Supplied data below:

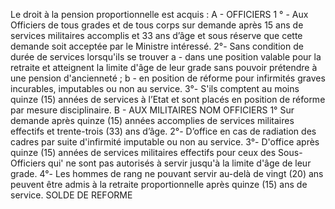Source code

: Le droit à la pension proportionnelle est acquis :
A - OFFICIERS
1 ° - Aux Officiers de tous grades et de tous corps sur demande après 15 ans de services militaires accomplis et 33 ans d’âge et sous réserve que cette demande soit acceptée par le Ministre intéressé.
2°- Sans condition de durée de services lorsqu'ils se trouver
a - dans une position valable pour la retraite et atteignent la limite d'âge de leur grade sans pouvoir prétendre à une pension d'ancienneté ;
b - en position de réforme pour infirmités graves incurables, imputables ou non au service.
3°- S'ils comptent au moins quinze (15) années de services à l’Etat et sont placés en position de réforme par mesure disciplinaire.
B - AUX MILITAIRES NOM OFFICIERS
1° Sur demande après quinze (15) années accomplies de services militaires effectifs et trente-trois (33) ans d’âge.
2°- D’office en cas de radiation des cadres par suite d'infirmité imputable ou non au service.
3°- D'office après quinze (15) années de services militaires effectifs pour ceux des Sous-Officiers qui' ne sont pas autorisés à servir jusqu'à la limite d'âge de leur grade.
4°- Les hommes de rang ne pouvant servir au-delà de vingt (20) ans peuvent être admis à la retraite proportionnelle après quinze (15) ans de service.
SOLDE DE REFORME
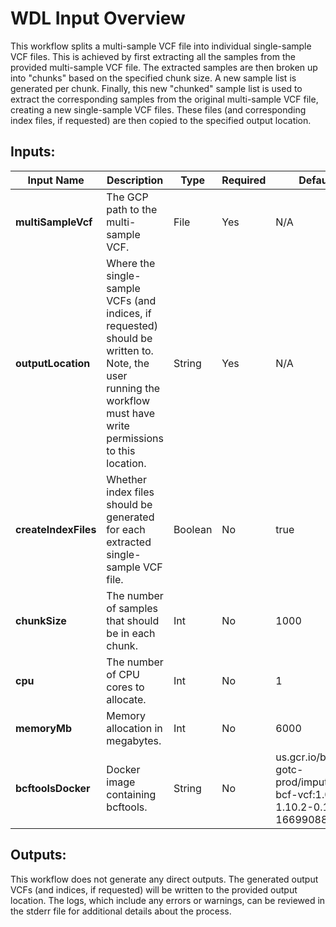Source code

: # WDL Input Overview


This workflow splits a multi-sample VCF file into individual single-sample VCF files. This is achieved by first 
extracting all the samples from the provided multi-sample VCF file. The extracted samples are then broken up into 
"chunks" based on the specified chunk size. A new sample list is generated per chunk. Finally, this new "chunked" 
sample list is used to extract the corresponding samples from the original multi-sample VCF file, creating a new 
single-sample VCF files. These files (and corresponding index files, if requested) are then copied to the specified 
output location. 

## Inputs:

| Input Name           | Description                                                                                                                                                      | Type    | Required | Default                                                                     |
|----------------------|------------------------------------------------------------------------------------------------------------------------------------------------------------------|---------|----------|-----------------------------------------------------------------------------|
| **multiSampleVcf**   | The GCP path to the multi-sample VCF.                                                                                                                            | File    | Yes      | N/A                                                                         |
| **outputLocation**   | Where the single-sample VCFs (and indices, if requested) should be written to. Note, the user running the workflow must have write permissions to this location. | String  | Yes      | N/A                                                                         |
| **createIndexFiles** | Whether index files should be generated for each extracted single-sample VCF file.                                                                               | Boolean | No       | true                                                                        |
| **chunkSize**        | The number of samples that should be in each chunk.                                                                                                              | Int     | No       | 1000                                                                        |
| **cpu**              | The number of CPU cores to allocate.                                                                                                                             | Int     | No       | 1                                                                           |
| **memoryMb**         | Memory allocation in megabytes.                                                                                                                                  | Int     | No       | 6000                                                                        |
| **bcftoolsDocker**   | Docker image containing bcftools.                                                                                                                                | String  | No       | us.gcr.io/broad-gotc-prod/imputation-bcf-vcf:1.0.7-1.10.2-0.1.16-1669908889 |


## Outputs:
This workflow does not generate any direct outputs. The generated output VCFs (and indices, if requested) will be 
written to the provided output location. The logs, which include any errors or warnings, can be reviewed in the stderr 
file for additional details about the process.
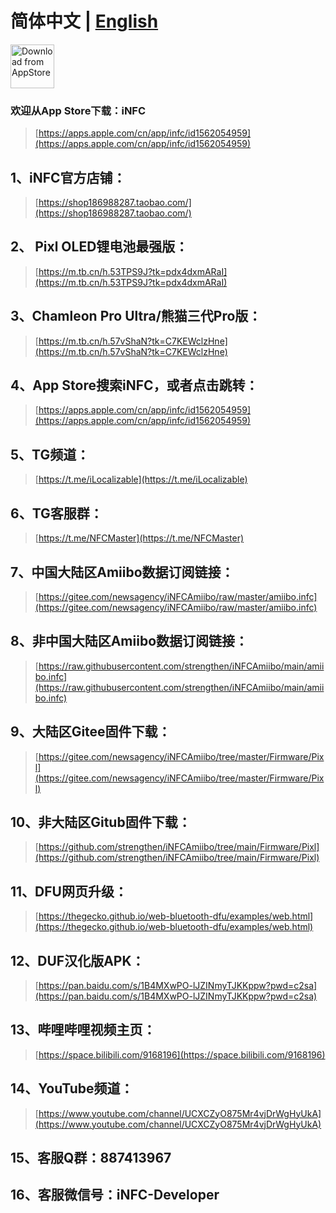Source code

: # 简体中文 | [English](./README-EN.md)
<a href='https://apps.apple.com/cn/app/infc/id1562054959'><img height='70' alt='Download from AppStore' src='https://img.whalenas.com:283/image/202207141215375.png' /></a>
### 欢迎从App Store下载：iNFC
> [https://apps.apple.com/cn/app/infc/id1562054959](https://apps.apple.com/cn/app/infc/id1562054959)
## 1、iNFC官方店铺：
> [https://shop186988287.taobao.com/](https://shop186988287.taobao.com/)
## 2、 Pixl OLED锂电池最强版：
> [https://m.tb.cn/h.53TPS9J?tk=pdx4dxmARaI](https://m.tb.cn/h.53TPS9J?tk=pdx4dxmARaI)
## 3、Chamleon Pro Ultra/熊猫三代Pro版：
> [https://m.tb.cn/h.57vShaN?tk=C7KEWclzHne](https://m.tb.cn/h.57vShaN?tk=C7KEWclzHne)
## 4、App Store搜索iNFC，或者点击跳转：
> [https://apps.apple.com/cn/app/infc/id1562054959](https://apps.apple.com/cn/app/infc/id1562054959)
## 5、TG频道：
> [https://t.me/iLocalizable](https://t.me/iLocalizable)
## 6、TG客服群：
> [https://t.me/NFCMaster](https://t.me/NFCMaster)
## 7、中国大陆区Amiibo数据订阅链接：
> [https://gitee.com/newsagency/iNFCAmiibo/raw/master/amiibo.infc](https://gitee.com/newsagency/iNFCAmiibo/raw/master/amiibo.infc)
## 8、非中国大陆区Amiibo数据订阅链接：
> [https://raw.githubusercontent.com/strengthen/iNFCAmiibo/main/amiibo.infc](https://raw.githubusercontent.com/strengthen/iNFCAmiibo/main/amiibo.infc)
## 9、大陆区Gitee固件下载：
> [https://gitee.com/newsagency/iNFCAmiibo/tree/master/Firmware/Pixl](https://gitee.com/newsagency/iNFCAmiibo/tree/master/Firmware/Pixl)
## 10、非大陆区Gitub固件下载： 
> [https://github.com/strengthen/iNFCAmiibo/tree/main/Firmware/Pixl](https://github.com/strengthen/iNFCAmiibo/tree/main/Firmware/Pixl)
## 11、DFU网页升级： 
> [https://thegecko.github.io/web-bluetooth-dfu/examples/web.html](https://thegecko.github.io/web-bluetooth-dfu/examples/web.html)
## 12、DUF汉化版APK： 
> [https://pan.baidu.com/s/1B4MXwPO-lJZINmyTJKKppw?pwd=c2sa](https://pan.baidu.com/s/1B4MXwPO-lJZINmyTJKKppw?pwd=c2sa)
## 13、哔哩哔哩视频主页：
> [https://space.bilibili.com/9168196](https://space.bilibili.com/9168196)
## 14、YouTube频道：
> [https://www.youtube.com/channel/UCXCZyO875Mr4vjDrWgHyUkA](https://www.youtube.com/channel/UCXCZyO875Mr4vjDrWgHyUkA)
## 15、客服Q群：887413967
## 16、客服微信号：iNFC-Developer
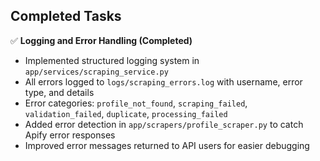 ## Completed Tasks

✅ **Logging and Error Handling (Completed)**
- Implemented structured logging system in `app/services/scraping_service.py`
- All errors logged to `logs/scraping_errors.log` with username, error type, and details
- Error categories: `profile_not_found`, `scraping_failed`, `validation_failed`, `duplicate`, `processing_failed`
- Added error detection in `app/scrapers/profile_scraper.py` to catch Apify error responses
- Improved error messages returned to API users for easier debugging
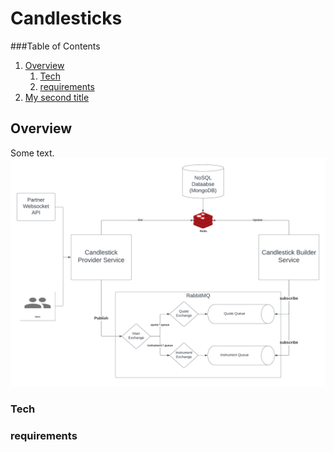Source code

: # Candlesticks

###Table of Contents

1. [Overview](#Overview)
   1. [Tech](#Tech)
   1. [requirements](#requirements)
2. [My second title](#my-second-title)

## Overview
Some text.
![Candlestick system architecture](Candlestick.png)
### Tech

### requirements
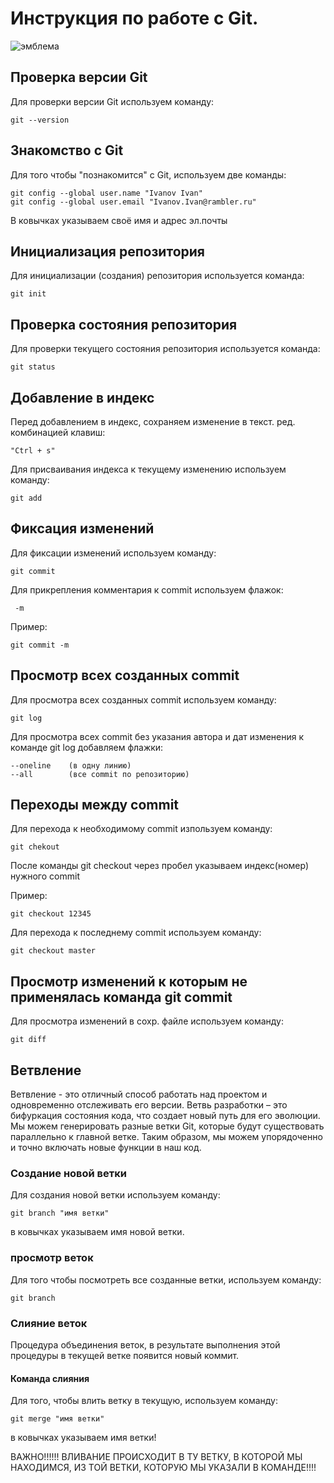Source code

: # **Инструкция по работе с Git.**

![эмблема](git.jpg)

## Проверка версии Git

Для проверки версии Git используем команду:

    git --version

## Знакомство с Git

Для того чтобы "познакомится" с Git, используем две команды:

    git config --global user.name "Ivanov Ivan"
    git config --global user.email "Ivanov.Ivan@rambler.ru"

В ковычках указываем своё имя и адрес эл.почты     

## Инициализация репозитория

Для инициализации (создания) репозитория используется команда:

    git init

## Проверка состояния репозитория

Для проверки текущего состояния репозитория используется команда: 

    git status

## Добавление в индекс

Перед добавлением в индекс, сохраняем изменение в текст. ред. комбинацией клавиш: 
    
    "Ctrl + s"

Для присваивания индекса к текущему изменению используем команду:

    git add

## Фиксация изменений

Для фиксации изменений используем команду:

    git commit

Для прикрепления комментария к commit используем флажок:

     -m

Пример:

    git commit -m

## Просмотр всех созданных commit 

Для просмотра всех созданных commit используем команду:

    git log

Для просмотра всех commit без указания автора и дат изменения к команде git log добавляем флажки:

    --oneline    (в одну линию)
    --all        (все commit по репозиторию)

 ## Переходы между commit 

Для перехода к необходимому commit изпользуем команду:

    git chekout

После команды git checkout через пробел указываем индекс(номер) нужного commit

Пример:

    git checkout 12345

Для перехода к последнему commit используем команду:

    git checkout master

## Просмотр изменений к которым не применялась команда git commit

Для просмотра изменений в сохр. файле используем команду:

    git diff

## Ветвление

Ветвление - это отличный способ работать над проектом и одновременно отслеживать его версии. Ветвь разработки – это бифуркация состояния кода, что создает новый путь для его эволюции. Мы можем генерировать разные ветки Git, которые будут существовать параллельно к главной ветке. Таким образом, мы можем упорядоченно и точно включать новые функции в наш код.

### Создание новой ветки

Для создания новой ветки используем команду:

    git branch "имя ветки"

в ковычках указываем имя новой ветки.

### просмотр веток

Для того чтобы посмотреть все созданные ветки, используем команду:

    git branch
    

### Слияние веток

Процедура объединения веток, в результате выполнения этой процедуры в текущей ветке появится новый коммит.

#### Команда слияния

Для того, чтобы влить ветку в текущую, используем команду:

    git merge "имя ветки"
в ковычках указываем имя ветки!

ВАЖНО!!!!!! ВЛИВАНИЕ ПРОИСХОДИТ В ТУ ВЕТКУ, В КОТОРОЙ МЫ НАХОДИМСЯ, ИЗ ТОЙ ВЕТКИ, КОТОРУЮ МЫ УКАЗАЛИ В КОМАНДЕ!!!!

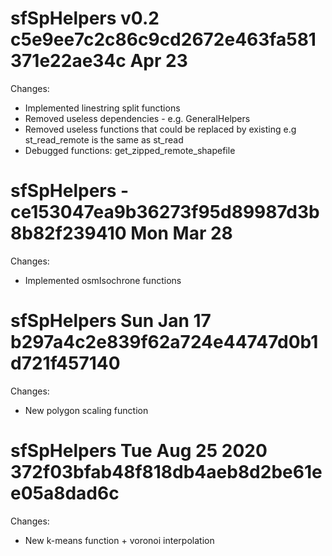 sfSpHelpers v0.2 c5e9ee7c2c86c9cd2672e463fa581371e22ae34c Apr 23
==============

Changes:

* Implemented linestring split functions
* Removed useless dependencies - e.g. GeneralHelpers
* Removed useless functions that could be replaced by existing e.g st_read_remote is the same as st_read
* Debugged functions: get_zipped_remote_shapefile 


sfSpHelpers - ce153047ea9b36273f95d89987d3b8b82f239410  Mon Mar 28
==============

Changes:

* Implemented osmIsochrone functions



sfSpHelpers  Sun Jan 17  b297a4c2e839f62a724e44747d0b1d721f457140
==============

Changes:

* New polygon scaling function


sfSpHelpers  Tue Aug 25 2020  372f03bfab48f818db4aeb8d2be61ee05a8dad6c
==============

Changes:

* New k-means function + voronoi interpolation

End of Supplied data.

§ Problem description
Pick out, from the lines above, every one that contains the string "global".

§ Solution below
    git config --global user.name "Ivanov Ivan"
    git config --global user.email "Ivanov.Ivan@rambler.ru"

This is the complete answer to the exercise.